Wolf Warrior II: Chinese Nationalism in the Popular Culture and Media Age
Friday, October 26th: 1 p.m*
Location: CEAS 319 (1155 E. 60th St.)
Poster of Wolf Warrior II (2017)
Discussant: William Carroll, PhD Candidate
Cinema and Media Studies + East Asian Languages and Civilizations
*Screening of Wolf Warrior II [战狼2] (2017, 126 minutes) begins at 1 p.m.
with a discussion of Lilian Kong’s paper to follow.
Lunch will be served during the film screening.

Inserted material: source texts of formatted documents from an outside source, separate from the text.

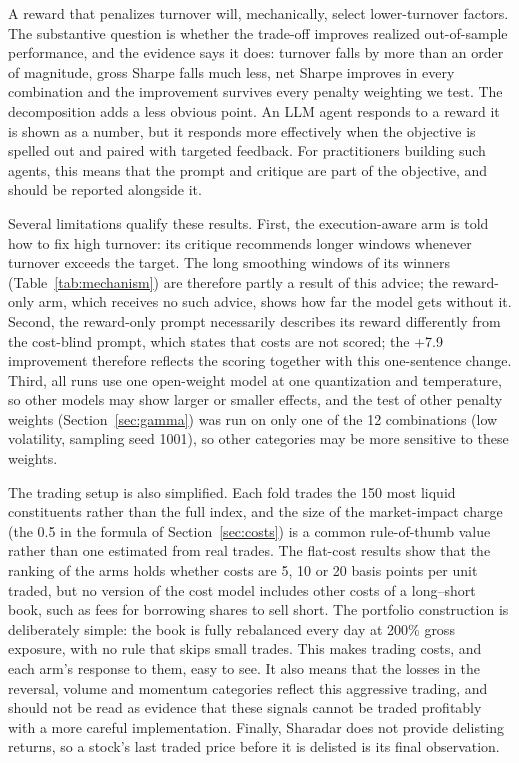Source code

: \documentclass[preprint,12pt,authoryear]{elsarticle}
\begin{document}
A reward that penalizes turnover will, mechanically, select lower-turnover factors. The substantive question is whether the trade-off improves realized out-of-sample performance, and the evidence says it does: turnover falls by more than an order of magnitude, gross Sharpe falls much less, net Sharpe improves in every combination and the improvement survives every penalty weighting we test. The decomposition adds a less obvious point. An LLM agent responds to a reward it is shown as a number, but it responds more effectively when the objective is spelled out and paired with targeted feedback. For practitioners building such agents, this means that the prompt and critique are part of the objective, and should be reported alongside it.

Several limitations qualify these results. First, the execution-aware arm is told how to fix high turnover: its critique recommends longer windows whenever turnover exceeds the target. The long smoothing windows of its winners (Table~\ref{tab:mechanism}) are therefore partly a result of this advice; the reward-only arm, which receives no such advice, shows how far the model gets without it. Second, the reward-only prompt necessarily describes its reward differently from the cost-blind prompt, which states that costs are not scored; the +7.9 improvement therefore reflects the scoring together with this one-sentence change. Third, all runs use one open-weight model at one quantization and temperature, so other models may show larger or smaller effects, and the test of other penalty weights (Section~\ref{sec:gamma}) was run on only one of the 12 combinations (low volatility, sampling seed 1001), so other categories may be more sensitive to these weights.

The trading setup is also simplified. Each fold trades the 150 most liquid constituents rather than the full index, and the size of the market-impact charge (the 0.5 in the formula of Section~\ref{sec:costs}) is a common rule-of-thumb value rather than one estimated from real trades. The flat-cost results show that the ranking of the arms holds whether costs are 5, 10 or 20 basis points per unit traded, but no version of the cost model includes other costs of a long--short book, such as fees for borrowing shares to sell short. The portfolio construction is deliberately simple: the book is fully rebalanced every day at 200\% gross exposure, with no rule that skips small trades. This makes trading costs, and each arm's response to them, easy to see. It also means that the losses in the reversal, volume and momentum categories reflect this aggressive trading, and should not be read as evidence that these signals cannot be traded profitably with a more careful implementation. Finally, Sharadar does not provide delisting returns, so a stock's last traded price before it is delisted is its final observation.
\end{document}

On November 2nd, the Art and Politics of East Asia workshop will host Lilian Kong (Master of Arts Program in the Humanities). She will present a draft of an essay intended for publication entitled, “Wolf Warrior II: Chinese Nationalism in the Popular Culture and Media Age.” Lilian offers the following abstract:
Amidst economic reforms in the 1980s, the State Administration of Press, Publication, Radio, Film and Television (SPPRFT or SARFT) initiated and financially supported main melody (zhu xuanlü) films to reunify public opinions at a time of national transition toward a capitalist China. Since the beginning of the 21stcentury, these films have solidified their nationalist agenda, attracting China’s young consumer generation with hyper-commercialization, but rarely deviating from state-administered political ideologies and Han Chinese glorifications of socialist history. Wu Jing’s military-action drama Wolf Warrior II (2017), China’s largest grossing domestic film to date, represents a new development in the Chinese main melody genre. Scholars have paid particular attention to the film’s setting in Africa instead of China, arguing that the film embodies a bold expansion of nationalist power to the international arena (Liu, Amar, Osnos). On the premise of this current scholarship, my paper explores Wolf Warrior II’s character formations and its construction of inter-racial relationships to reveal how the film has altered the foundational components of China’s contemporary nation-state. I argue that ambiguities of nation and state manifested in Wolf Warrior II signal a transformation in main melody films’ nationalist agenda due its surfacing of the contradictory, entangled relations between international commercial media networks, particularly in the film’s collaboration with the American superhero franchise Marvel Studios, and the continuous surveillance of domestic state-administered networks that structures its production process.